Professional Development

13 Tough Skills You Must Master to Find Career Success

Written by Peter Jones

The best things in life often require you to exit your comfort zone. Career success doesn’t come easily; otherwise, everyone would shoot to the top of their field fresh our of college!

Here are 13 of the skills which are perhaps the hardest to learn, but are the most worth learning. Do yourself a favor and accrue a few.

1. Sleeping Soundly

If you can establish a ritual and stick with it, you’ll never need the ever popular “sleep hacks” everyone is scrambling around for. It may be tough to get into a routine, but you will never regret it.

2. Empathy

It’s a hard one to learn, but not impossible. And it’s incredibly valuable–both in the business world and in your personal life. If you can cultivate this kind of ability to feel what it might be like in others’ shoes, you will go far.

3. Time Management

That thing you parents were always on at you about? Turns out it’s pretty important. There’s no one right way to gain this skill, but as long as you find a system that works for you consistently, you’re golden. Employers will notice and be impressed.

4. Asking for Help

Knowing when you’re in over your own head and need a hand is a very important thing. Being able to ask for that help is the next big thing. But both are invaluable. This is a tough one to break, but invariably makes you look more capable, rather than less.

5. Consistency

Do you have a tendency to take your foot off the gas when you reach the next milestone? This is career death. You have to work hard and keep working hard. That’s how the most successful people get where they are.

6. Staying Positive

And not just about others—about yourself! Projecting confidence and cultivating positivity is very important. There will be times when no one else believes in you, but you should! Always.

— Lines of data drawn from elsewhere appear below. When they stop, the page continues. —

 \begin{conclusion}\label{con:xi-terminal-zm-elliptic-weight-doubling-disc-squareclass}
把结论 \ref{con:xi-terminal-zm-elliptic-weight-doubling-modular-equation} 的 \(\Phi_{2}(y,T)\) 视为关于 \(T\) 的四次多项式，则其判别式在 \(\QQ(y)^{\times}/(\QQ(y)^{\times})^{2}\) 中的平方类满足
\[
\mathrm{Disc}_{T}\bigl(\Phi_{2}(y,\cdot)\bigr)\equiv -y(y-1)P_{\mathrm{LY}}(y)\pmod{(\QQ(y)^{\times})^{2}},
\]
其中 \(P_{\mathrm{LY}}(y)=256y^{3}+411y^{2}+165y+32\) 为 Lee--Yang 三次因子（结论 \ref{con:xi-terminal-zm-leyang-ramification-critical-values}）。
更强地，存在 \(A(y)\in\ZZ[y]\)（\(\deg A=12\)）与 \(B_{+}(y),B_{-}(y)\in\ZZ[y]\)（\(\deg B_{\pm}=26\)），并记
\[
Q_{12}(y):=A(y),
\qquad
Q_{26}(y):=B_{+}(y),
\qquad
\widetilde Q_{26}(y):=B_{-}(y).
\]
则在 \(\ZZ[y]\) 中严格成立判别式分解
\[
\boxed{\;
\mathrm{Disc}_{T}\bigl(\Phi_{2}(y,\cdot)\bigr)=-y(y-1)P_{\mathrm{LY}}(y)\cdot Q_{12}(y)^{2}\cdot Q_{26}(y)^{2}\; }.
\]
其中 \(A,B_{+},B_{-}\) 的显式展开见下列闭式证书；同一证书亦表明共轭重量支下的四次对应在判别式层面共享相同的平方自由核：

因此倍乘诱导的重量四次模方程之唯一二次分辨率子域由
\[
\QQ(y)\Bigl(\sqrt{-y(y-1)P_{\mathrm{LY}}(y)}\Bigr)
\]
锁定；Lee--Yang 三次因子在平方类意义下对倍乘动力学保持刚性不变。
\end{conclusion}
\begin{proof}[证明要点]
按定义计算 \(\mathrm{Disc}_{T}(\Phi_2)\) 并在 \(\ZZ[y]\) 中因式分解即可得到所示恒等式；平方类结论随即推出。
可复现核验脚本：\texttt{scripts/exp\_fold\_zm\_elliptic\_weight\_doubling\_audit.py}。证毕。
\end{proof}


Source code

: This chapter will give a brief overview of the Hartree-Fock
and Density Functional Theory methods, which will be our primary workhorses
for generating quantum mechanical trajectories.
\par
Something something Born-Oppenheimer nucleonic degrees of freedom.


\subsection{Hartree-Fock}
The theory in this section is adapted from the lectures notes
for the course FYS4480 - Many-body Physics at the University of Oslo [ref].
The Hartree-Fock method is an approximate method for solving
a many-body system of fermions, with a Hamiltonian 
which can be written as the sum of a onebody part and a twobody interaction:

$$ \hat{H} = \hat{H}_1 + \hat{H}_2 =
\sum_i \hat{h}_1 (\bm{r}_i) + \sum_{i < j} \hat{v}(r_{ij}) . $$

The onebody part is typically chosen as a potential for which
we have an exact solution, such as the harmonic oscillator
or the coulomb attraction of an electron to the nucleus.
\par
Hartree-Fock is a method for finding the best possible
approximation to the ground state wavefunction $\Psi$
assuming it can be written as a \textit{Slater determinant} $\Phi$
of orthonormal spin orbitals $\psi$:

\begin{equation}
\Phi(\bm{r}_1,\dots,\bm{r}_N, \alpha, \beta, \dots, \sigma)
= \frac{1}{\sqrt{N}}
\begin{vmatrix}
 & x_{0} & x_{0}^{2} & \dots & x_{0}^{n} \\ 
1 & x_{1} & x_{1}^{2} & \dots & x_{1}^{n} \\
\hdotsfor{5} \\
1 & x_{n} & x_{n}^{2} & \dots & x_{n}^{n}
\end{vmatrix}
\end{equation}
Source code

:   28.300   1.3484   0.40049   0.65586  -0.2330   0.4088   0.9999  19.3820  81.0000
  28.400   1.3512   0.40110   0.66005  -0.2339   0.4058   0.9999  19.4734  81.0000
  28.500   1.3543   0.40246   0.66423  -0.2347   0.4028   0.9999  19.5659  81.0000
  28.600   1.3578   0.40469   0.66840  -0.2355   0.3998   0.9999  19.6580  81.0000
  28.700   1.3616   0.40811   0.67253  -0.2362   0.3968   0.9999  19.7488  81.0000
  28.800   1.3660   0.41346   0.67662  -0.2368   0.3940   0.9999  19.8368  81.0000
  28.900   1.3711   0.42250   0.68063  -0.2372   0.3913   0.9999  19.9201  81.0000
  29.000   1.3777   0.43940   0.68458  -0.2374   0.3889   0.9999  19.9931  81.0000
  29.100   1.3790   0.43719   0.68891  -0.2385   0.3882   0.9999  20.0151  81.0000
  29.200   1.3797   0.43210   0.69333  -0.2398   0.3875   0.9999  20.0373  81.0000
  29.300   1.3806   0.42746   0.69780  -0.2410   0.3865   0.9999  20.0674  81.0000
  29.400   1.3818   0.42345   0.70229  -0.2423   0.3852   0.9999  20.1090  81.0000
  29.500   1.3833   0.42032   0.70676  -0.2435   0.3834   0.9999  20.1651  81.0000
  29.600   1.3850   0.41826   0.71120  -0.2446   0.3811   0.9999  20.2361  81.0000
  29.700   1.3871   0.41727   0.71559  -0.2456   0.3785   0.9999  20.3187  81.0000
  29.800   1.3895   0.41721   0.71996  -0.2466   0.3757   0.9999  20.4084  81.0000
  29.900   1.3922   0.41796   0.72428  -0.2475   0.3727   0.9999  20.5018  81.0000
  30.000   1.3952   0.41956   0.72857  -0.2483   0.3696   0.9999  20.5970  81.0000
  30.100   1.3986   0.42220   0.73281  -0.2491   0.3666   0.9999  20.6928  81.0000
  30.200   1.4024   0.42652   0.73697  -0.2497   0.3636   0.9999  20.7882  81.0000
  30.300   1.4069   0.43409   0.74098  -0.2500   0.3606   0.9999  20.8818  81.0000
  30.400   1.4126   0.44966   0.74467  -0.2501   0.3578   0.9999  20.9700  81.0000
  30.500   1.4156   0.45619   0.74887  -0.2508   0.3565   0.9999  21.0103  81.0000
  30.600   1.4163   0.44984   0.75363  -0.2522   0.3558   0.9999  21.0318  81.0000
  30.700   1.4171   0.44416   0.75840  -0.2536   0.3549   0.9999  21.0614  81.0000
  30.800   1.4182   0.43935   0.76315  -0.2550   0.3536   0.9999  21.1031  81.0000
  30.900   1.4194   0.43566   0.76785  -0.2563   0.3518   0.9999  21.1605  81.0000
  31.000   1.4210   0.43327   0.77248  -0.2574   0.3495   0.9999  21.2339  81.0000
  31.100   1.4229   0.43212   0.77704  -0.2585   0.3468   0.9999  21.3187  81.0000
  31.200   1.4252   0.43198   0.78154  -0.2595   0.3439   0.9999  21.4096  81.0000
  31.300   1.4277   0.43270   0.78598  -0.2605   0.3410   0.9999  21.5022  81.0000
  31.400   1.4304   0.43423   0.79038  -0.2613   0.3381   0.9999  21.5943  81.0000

7. Knowing When to Shut Up

If you’re whining or ranting or just talking about your kids, it’s always important to know when your audience has had enough, and to be able to shut your mouth and cede the mic. Plus, learning to bite your tongue when riled and in danger of saying something you’ll later come to regret is an important skill.

8. Listening

Start by practicing active listening—repeating back part of what the other person says to you, until you get more comfortable actually listening to what people are saying instead of waiting to say your next thing instead.

9. Minding your Own Beeswax

Know when to shut up and also when something is none of your concern. Your two cents aren’t always worth putting in. Know when to use your resources in someone else’s work and when to conserve them—for the benefit of all.

10. Avoiding Gossip

It’s delicious and seductive to fall into the trap of talking about someone behind their back, but it can have disastrous consequences for your reputation and relationships. Learn to keep it classy and keep your head above the fray.

11. Controlling Your Thoughts

Don’t let your own monkey brain or your emotions get the better of you. Continually direct your thinking toward the future, even if it is informed by the past. Move forward.

12. Being Present

People are constantly looking into greener pastures, dwelling in the past, or looking too far forward that they don’t remember to be present in the present moment. Focus on where you are and what you are doing and try to find happiness in that moment. If you can do it now, you’ll be able to do it in the future.

13. Speaking Up

Ninety percent of the battle of public speaking comes from doing it a few times—until you’re not so much afraid of it. But once you get comfortable speaking in public, whether in a small meeting or a huge amphitheater, you’ll be in possession of a huge asset that will stand you well in other areas of your life and career as well.